O Ozempic e a nova ordem no carrinho de compras
Uma em cada cinco pessoas já usaram o medicamento e reflexos são mais abrangentes do que se imagina
O que há de comum entre o aumento no consumo de gin, a queda no de ovos e o sucesso dos pratos prontos? À primeira vista, nada. Mas, ao aprofundarmos a análise sobre os hábitos de consumo dos brasileiros, surge um novo protagonista: o Ozempic.
O medicamento originalmente indicado para o tratamento do diabetes tipo 2 tornou-se símbolo de uma transformação silenciosa, mas profunda, nos padrões de comportamento e escolhas alimentares do país.
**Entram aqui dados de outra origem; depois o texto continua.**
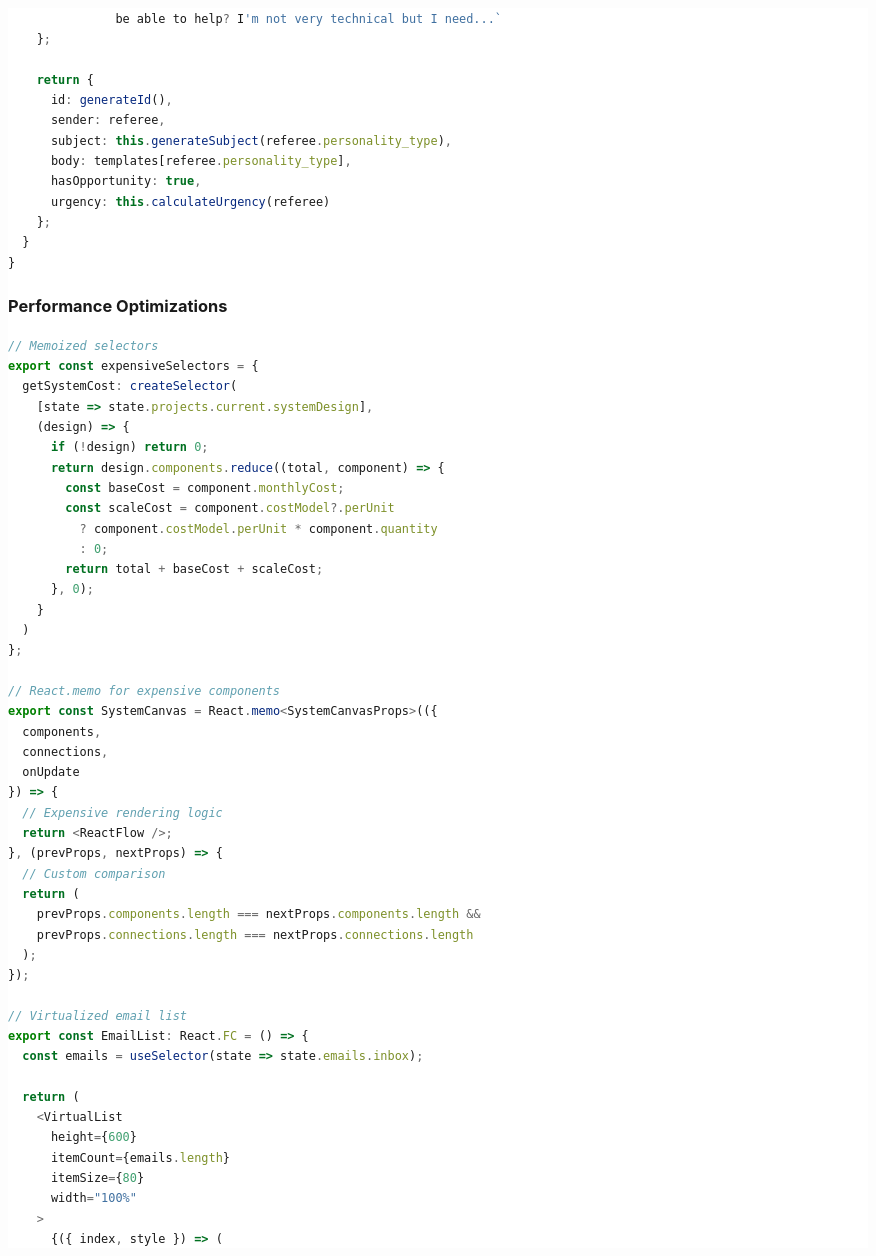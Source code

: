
 ```typescript
               be able to help? I'm not very technical but I need...`
    };
    
    return {
      id: generateId(),
      sender: referee,
      subject: this.generateSubject(referee.personality_type),
      body: templates[referee.personality_type],
      hasOpportunity: true,
      urgency: this.calculateUrgency(referee)
    };
  }
}
```

### Performance Optimizations

```typescript
// Memoized selectors
export const expensiveSelectors = {
  getSystemCost: createSelector(
    [state => state.projects.current.systemDesign],
    (design) => {
      if (!design) return 0;
      return design.components.reduce((total, component) => {
        const baseCost = component.monthlyCost;
        const scaleCost = component.costModel?.perUnit 
          ? component.costModel.perUnit * component.quantity
          : 0;
        return total + baseCost + scaleCost;
      }, 0);
    }
  )
};

// React.memo for expensive components
export const SystemCanvas = React.memo<SystemCanvasProps>(({ 
  components,
  connections,
  onUpdate 
}) => {
  // Expensive rendering logic
  return <ReactFlow />;
}, (prevProps, nextProps) => {
  // Custom comparison
  return (
    prevProps.components.length === nextProps.components.length &&
    prevProps.connections.length === nextProps.connections.length
  );
});

// Virtualized email list
export const EmailList: React.FC = () => {
  const emails = useSelector(state => state.emails.inbox);
  
  return (
    <VirtualList
      height={600}
      itemCount={emails.length}
      itemSize={80}
      width="100%"
    >
      {({ index, style }) => (
```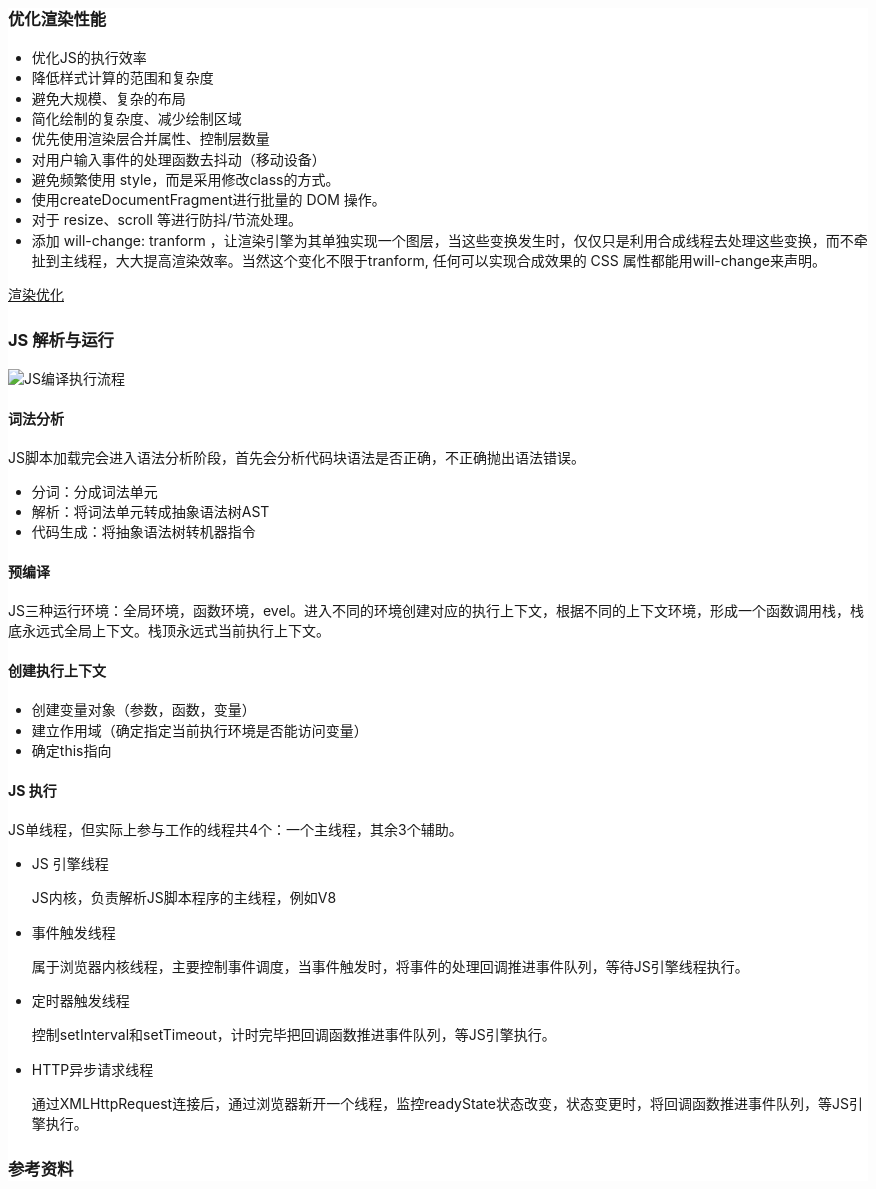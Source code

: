 ### 优化渲染性能

- 优化JS的执行效率
- 降低样式计算的范围和复杂度
- 避免大规模、复杂的布局
- 简化绘制的复杂度、减少绘制区域
- 优先使用渲染层合并属性、控制层数量
- 对用户输入事件的处理函数去抖动（移动设备）
- 避免频繁使用 style，而是采用修改class的方式。
- 使用createDocumentFragment进行批量的 DOM 操作。
- 对于 resize、scroll 等进行防抖/节流处理。
- 添加 will-change: tranform ，让渲染引擎为其单独实现一个图层，当这些变换发生时，仅仅只是利用合成线程去处理这些变换，而不牵扯到主线程，大大提高渲染效率。当然这个变化不限于tranform, 任何可以实现合成效果的 CSS 属性都能用will-change来声明。

[渲染优化](https://www.jianshu.com/p/a32b890c29b1)

### JS 解析与运行 <Badge text="补 充" />

![JS编译执行流程](/blog/images/javascript/JS编译执行流程.png)

#### 词法分析
JS脚本加载完会进入语法分析阶段，首先会分析代码块语法是否正确，不正确抛出语法错误。
- 分词：分成词法单元
- 解析：将词法单元转成抽象语法树AST
- 代码生成：将抽象语法树转机器指令

#### 预编译
JS三种运行环境：全局环境，函数环境，evel。进入不同的环境创建对应的执行上下文，根据不同的上下文环境，形成一个函数调用栈，栈底永远式全局上下文。栈顶永远式当前执行上下文。

#### 创建执行上下文
- 创建变量对象（参数，函数，变量）
- 建立作用域（确定指定当前执行环境是否能访问变量）
- 确定this指向

#### JS 执行
JS单线程，但实际上参与工作的线程共4个：一个主线程，其余3个辅助。

- JS 引擎线程
  
  JS内核，负责解析JS脚本程序的主线程，例如V8

- 事件触发线程
  
  属于浏览器内核线程，主要控制事件调度，当事件触发时，将事件的处理回调推进事件队列，等待JS引擎线程执行。

- 定时器触发线程
  
  控制setInterval和setTimeout，计时完毕把回调函数推进事件队列，等JS引擎执行。

- HTTP异步请求线程

  通过XMLHttpRequest连接后，通过浏览器新开一个线程，监控readyState状态改变，状态变更时，将回调函数推进事件队列，等JS引擎执行。


### 参考资料
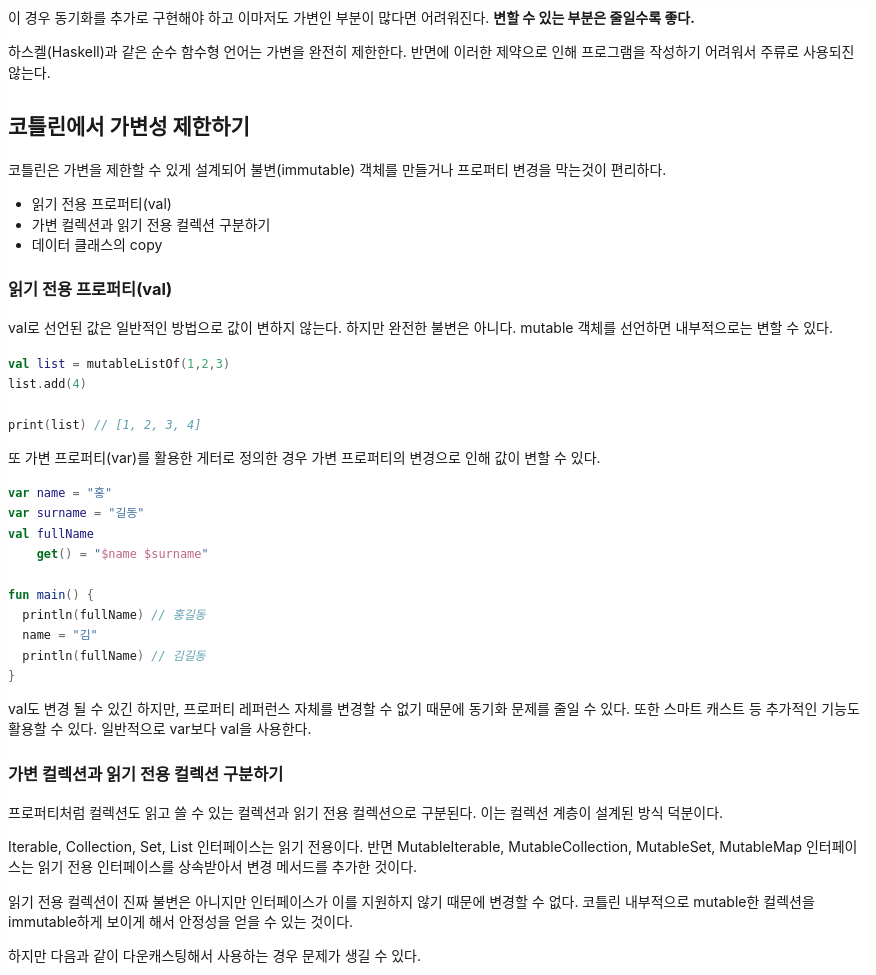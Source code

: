 이 경우 동기화를 추가로 구현해야 하고 이마저도 가변인 부분이 많다면 어려워진다. **변할 수 있는 부분은 줄일수록 좋다.**

하스켈(Haskell)과 같은 순수 함수형 언어는 가변을 완전히 제한한다. 반면에 이러한 제약으로 인해 프로그램을 작성하기 어려워서 주류로 사용되진 않는다.



## 코틀린에서 가변성 제한하기

코틀린은 가변을 제한할 수 있게 설계되어 불변(immutable) 객체를 만들거나 프로퍼티 변경을 막는것이 편리하다.

- 읽기 전용 프로퍼티(val)
- 가변 컬렉션과 읽기 전용 컬렉션 구분하기
- 데이터 클래스의 copy



### 읽기 전용 프로퍼티(val)

val로 선언된 값은 일반적인 방법으로 값이 변하지 않는다. 하지만 완전한 불변은 아니다. mutable 객체를 선언하면 내부적으로는 변할 수 있다.

```kotlin
val list = mutableListOf(1,2,3)
list.add(4)

print(list) // [1, 2, 3, 4]
```

또 가변 프로퍼티(var)를 활용한 게터로 정의한 경우 가변 프로퍼티의 변경으로 인해 값이 변할 수 있다.

```kotlin
var name = "홍"
var surname = "길동"
val fullName
	get() = "$name $surname"

fun main() {
  println(fullName) // 홍길동
  name = "김"
  println(fullName) // 김길동
}
```

val도 변경 될 수 있긴 하지만, 프로퍼티 레퍼런스 자체를 변경할 수 없기 때문에 동기화 문제를 줄일 수 있다. 또한 스마트 캐스트 등 추가적인 기능도 활용할 수 있다. 일반적으로 var보다 val을 사용한다.



### 가변 컬렉션과 읽기 전용 컬렉션 구분하기

프로퍼티처럼 컬렉션도 읽고 쓸 수 있는 컬렉션과 읽기 전용 컬렉션으로 구분된다. 이는 컬렉션 계층이 설계된 방식 덕분이다.

Iterable, Collection, Set, List 인터페이스는 읽기 전용이다. 반면 MutableIterable, MutableCollection, MutableSet, MutableMap 인터페이스는 읽기 전용 인터페이스를 상속받아서 변경 메서드를 추가한 것이다.

읽기 전용 컬렉션이 진짜 불변은 아니지만 인터페이스가 이를 지원하지 않기 때문에 변경할 수 없다. 코틀린 내부적으로 mutable한 컬렉션을 immutable하게 보이게 해서 안정성을 얻을 수 있는 것이다.

하지만 다음과 같이 다운캐스팅해서 사용하는 경우 문제가 생길 수 있다.
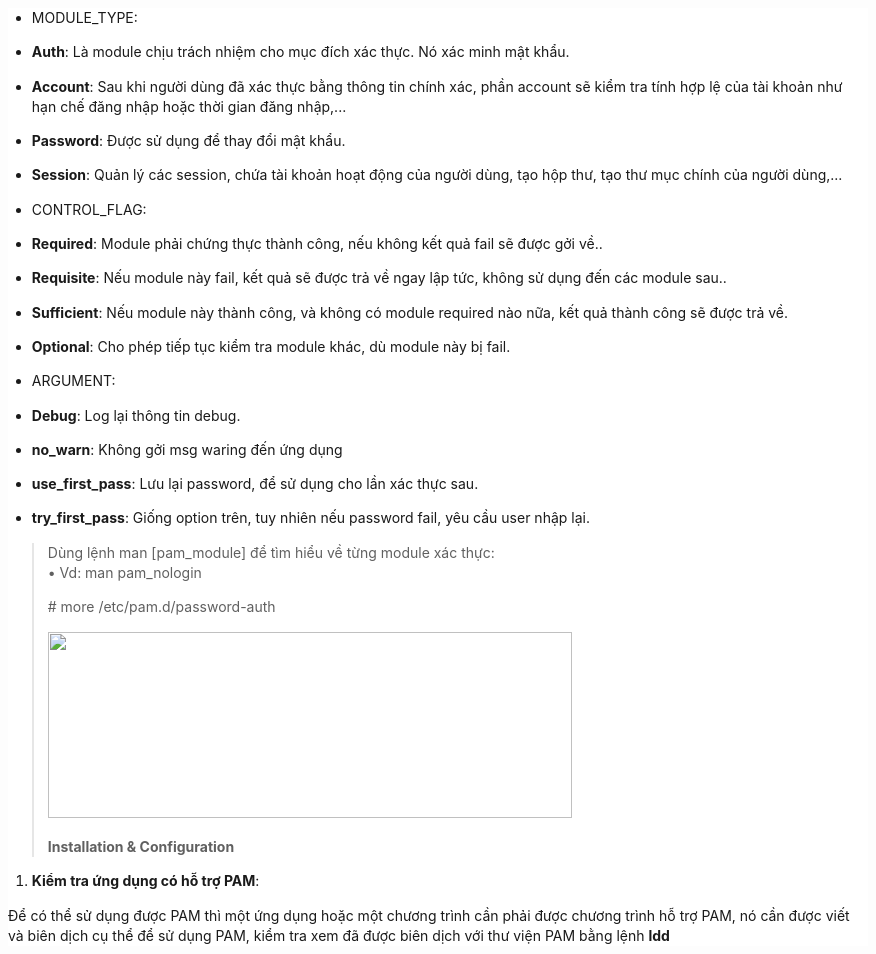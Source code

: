 

- MODULE_TYPE:



- **Auth**: Là module chịu trách nhiệm cho mục đích xác thực. Nó xác
  minh mật khẩu.

- **Account**: Sau khi người dùng đã xác thực bằng thông tin chính xác,
  phần account sẽ kiểm tra tính hợp lệ của tài khoản như hạn chế đăng
  nhập hoặc thời gian đăng nhập,...

- **Password**: Được sử dụng để thay đổi mật khẩu.

- **Session**: Quản lý các session, chứa tài khoản hoạt động của người
  dùng, tạo hộp thư, tạo thư mục chính của người dùng,...



- CONTROL_FLAG:



- **Required**: Module phải chứng thực thành công, nếu không kết quả
  fail sẽ được gởi về..

- **Requisite**: Nếu module này fail, kết quả sẽ được trả về ngay lập
  tức, không sử dụng đến các module sau..

- **Sufficient**: Nếu module này thành công, và không có module required
  nào nữa, kết quả thành công sẽ được trả về.

- **Optional**: Cho phép tiếp tục kiểm tra module khác, dù module này bị
  fail.



- ARGUMENT:



- **Debug**: Log lại thông tin debug.

- **no_warn**: Không gởi msg waring đến ứng dụng

- **use_first_pass**: Lưu lại password, để sử dụng cho lần xác thực sau.

- **try_first_pass**: Giống option trên, tuy nhiên nếu password fail,
  yêu cầu user nhập lại.

> Dùng lệnh man \[pam_module\] để tìm hiểu về từng module xác thực:  
> • Vd: man pam_nologin
>
> \# more /etc/pam.d/password-auth
>
> <img src="media/image3.png" style="width:5.45525in;height:1.93804in" />
>
> **Installation & Configuration**

1.  **Kiểm tra ứng dụng có hỗ trợ PAM**:

Để có thể sử dụng được PAM thì một ứng dụng hoặc một chương trình cần
phải được chương trình hỗ trợ PAM, nó cần được viết và biên dịch cụ thể
để sử dụng PAM, kiểm tra xem đã được biên dịch với thư viện PAM bằng
lệnh **ldd**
Os dados comprovam: quase 1 em cada 5 brasileiros já usou Ozempic ou similares, sendo que quase um quarto dessas pessoas fez uso por conta própria, sem prescrição médica. Estamos falando de mais de 40 milhões de consumidores impactados (e ainda subestimados) por muitas empresas.
Essa revolução não está acontecendo nas prateleiras das farmácias, mas nos corredores dos supermercados. Ao contrário do que se imagina, o público não é composto majoritariamente por pacientes diabéticos. O perfil predominante é de mulheres jovens, entre 20 e 35 anos, de classe AB, com ensino superior completo, vivendo principalmente no Sudeste e Nordeste.
Estamos diante de um público com alto poder de compra, com acesso à informação e que já influencia significativamente o mercado. Com suas novas escolhas, esse perfil tem remodelado o que chamamos de “cesta básica emocional”: aquilo que se compra não apenas por necessidade, mas por desejo, praticidade e status.
Contradições no prato (e no copo)
A análise de consumo revela um movimento curioso e, à primeira vista, contraditório: enquanto itens como ovos (-21%) e temperos naturais (-23%) despencam, observamos um crescimento expressivo em produtos como pratos prontos (+67%) e bebidas alcoólicas premium, com destaque para o gin (+137%), whisky (+84%) e até saquê (+208%).
O que parece um paradoxo revela, na verdade, um novo código de valores: a conveniência se sobrepõe à preparação, o status importa mais que a rotina e a gestão do tempo se torna um ativo tão valioso quanto a saúde. O apetite reduzido por medicamentos não se traduz necessariamente em escolhas mais saudáveis, mas sim em decisões mais rápidas e, muitas vezes, indulgentes.
Engana-se quem pensa que a Geração Z está na liderança dessa transformação. São os Millennials, entre 32 e 45 anos, os grandes protagonistas desse movimento. São eles que mais incorporaram o uso do Ozempic como parte de uma estratégia pessoal de bem-estar e performance. É uma geração que vive sob pressão profissional, busca otimizar decisões e, ao mesmo tempo, não renuncia ao prazer e praticidade. Esse grupo aumentou significativamente o consumo de proteínas vegetais (+37,1%) e de alimentos ultraprocessados (+27,3%) mostrando que a busca por alternativas mais “fit” convive com a adesão aos industrializados.
O impacto para o setor de alimentos e bebidas é imenso, conforme nosso estudo capturou. Estamos diante de uma janela de oportunidade para novas categorias:
- Conveniência saudável: ganham espaço os pratos prontos com apelo nutricional elevado e ingredientes selecionados.
- Indulgência consciente: com o fim dos lanches impulsivos, há mais espaço para doces artesanais e bebidas sofisticadas, consumidos de forma pontual e planejada.
- Proteínas vegetais: o crescimento do interesse por alimentos plant-based indica um mercado em franca expansão, tanto pela percepção de saúde quanto pela mudança no padrão alimentar provocado pelo uso do medicamento.
Mas há um alerta importante: o consumo de alimentos in natura está em queda em todas as faixas etárias. O risco de uma geração nutrida com a ilusão do controle, mas empobrecida nutricionalmente, é real e precisa entrar no radar de saúde pública e da indústria.
O futuro está sendo escrito agora
Mais do que um medicamento, o Ozempic se revela como um vetor de mudanças culturais e econômicas. O impacto no comportamento de consumo já é visível e tende a crescer.
As marcas e empresas que desejarem se manter relevantes precisarão entender não apenas o que está sendo consumido, mas por quê. Compreender essas dinâmicas será vital para se adaptar (e liderar) os novos tempos.